By K. C. Vijayan, Law Correspondent

THE search for the next dean of the National University of Singapore's law school has now been narrowed down to a short-list of two candidates.

One of them comes from within the faculty - Professor Michael Hor, who specialises in criminal law and has been with NUS for more than 20 years.

The other option is Professor John Phillips from King's College London, who specialises in civil law.

The school's current dean, Professor Tan Cheng Han, who is credited with transforming the law school into one with a global outlook, is due to leave in May next year.

He said: 'The direction to be charted by the next dean will be important as NUS will, for the foreseeable future, continue to be the main provider of legal talent for Singapore.'

Prof Phillips, if selected, could be the first foreign academic to head the law school in its 41-year history.

Since 1968, the post has been filled by local law luminaries beginning with Dr Thio Su Mien and followed by others such as Prof Tommy Koh and Prof S. Jayakumar, who went on to become Law and Home Affairs Minister.

Prof Phillips was the head of the law school at King's College London. He also served as law dean at the University of Western Australia and was a visiting scholar at Harvard University.

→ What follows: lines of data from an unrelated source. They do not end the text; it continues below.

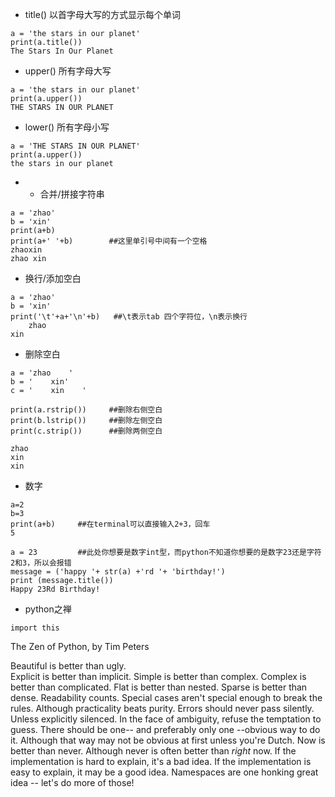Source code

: - title()  以首字母大写的方式显示每个单词

```
a = 'the stars in our planet'
print(a.title())
The Stars In Our Planet
```


- upper()  所有字母大写
```
a = 'the stars in our planet'
print(a.upper())
THE STARS IN OUR PLANET
```


- lower()  所有字母小写
```
a = 'THE STARS IN OUR PLANET'
print(a.upper())
the stars in our planet
```


- +  合并/拼接字符串
```
a = 'zhao'
b = 'xin'
print(a+b)
print(a+' '+b)        ##这里单引号中间有一个空格
zhaoxin
zhao xin
```


- 换行/添加空白
```
a = 'zhao'
b = 'xin'
print('\t'+a+'\n'+b)   ##\t表示tab 四个字符位，\n表示换行
	zhao
xin
```


- 删除空白
```
a = 'zhao    '
b = '    xin'
c = '    xin    '

print(a.rstrip())     ##删除右侧空白
print(b.lstrip())     ##删除左侧空白
print(c.strip())      ##删除两侧空白

zhao
xin
xin
```


- 数字
```
a=2
b=3
print(a+b)     ##在terminal可以直接输入2+3，回车
5
```
```
a = 23         ##此处你想要是数字int型，而python不知道你想要的是数字23还是字符2和3，所以会报错
message = ('happy '+ str(a) +'rd '+ 'birthday!')
print (message.title())
Happy 23Rd Birthday!
```



- python之禅
```
import this
```
The Zen of Python, by Tim Peters

Beautiful is better than ugly.   
Explicit is better than implicit.
Simple is better than complex.
Complex is better than complicated.
Flat is better than nested.
Sparse is better than dense.
Readability counts.
Special cases aren't special enough to break the rules.
Although practicality beats purity.
Errors should never pass silently.
Unless explicitly silenced.
In the face of ambiguity, refuse the temptation to guess.
There should be one-- and preferably only one --obvious way to do it.
Although that way may not be obvious at first unless you're Dutch.
Now is better than never.
Although never is often better than *right* now.
If the implementation is hard to explain, it's a bad idea.
If the implementation is easy to explain, it may be a good idea.
Namespaces are one honking great idea -- let's do more of those!



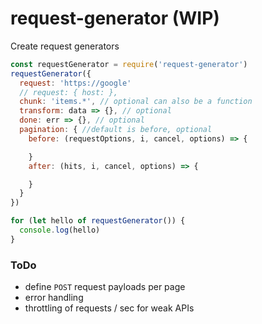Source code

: # request-generator (WIP)
Create request generators

```javascript
const requestGenerator = require('request-generator')
requestGenerator({
  request: 'https://google'
  // request: { host: },
  chunk: 'items.*', // optional can also be a function
  transform: data => {}, // optional
  done: err => {}, // optional
  pagination: { //default is before, optional
    before: (requestOptions, i, cancel, options) => {

    }
    after: (hits, i, cancel, options) => {

    }
  }
})

for (let hello of requestGenerator()) {
  console.log(hello)
}
```

### ToDo

- define `POST` request payloads per page
- error handling
- throttling of requests / sec for weak APIs
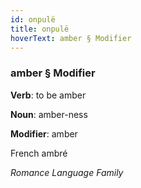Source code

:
 ```yaml
---
id: onpulë
title: onpulë
hoverText: amber § Modifier
---
```


### amber § Modifier

**Verb**: to be amber

**Noun**: amber-ness

**Modifier**: amber

French ambré 

*Romance Language Family*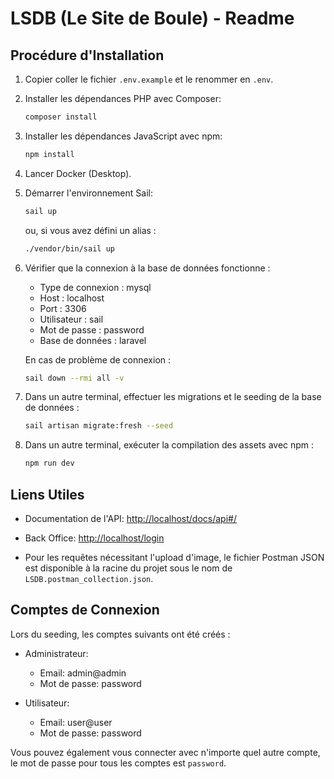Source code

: # LSDB (Le Site de Boule) - Readme

## Procédure d'Installation

1. Copier coller le fichier `.env.example` et le renommer en `.env`.

2. Installer les dépendances PHP avec Composer:
    ```bash
    composer install
    ```

3. Installer les dépendances JavaScript avec npm:
    ```bash
    npm install
    ```

4. Lancer Docker (Desktop).

5. Démarrer l'environnement Sail:
    ```bash
    sail up
    ```
   ou, si vous avez défini un alias :
    ```bash
    ./vendor/bin/sail up
    ```

6. Vérifier que la connexion à la base de données fonctionne :
    - Type de connexion : mysql
    - Host : localhost
    - Port : 3306
    - Utilisateur : sail
    - Mot de passe : password
    - Base de données : laravel

   En cas de problème de connexion :
    ```bash
    sail down --rmi all -v
    ```

7. Dans un autre terminal, effectuer les migrations et le seeding de la base de données :
    ```bash
    sail artisan migrate:fresh --seed
    ```
   
8. Dans un autre terminal, exécuter la compilation des assets avec npm :
    ```bash
    npm run dev
    ```


## Liens Utiles

- Documentation de l'API: [http://localhost/docs/api#/](http://localhost/docs/api#/)

- Back Office: [http://localhost/login](http://localhost/login)

- Pour les requêtes nécessitant l'upload d'image, le fichier Postman JSON est disponible à la racine du projet sous le nom de `LSDB.postman_collection.json`.

## Comptes de Connexion

Lors du seeding, les comptes suivants ont été créés :

- Administrateur:
    - Email: admin@admin
    - Mot de passe: password

- Utilisateur:
    - Email: user@user
    - Mot de passe: password

Vous pouvez également vous connecter avec n'importe quel autre compte, le mot de passe pour tous les comptes est `password`.
 
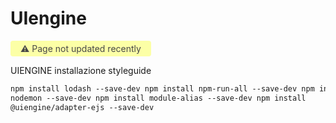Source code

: # UIengine

<span style="display: inline-block; background: #FCFFA6; padding: 4px 16px; border-radius: 4px; color: #484848"> ⚠️ Page not updated recently</span>

UIENGINE installazione styleguide

```html
npm install lodash --save-dev npm install npm-run-all --save-dev npm install
nodemon --save-dev npm install module-alias --save-dev npm install
@uiengine/adapter-ejs --save-dev
```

His main research areas are in the civil law areas of contract, commercial law and intellectual property.

By contrast, Prof Hor 'delights in all things criminal, constitutional and evidential', according to a write-up on him on the faculty's website. It says he also 'dabbles in law publishing, high-rise gardening and period bread-baking'.

After graduating from NUS in 1984, he completed his further studies at Oxford and the University of Chicago in 1998.

But whoever is named will face three broad challenges of funding, globalisation and competition, said Prof Tan.

'Many of the other leading law schools in the world are much better funded than the NUS law school,' he noted.

'For example, in many top law schools in the United States, the annual tuition fee is around US$40,000 (S$57,000). In addition, these law schools raise millions of dollars each year. To compete against such law schools, NUS Law has had to be both more efficient and more strategic in the use of our resources.

'We have also tried hard to build our endowment and I anticipate that the next dean will have to spend even more time on fund-raising.'

Prof Tan said his successor will also have to consider how globalisation will continue to shape the school's programmes and the staff hired.

He noted that competition for top students and staff had 'intensified' over the last few years which meant NUS had to keep innovating to continue to attract top students and to hire and retain top staff.

'The next dean will have to be alive to where the competitive pressures are coming from,' he said.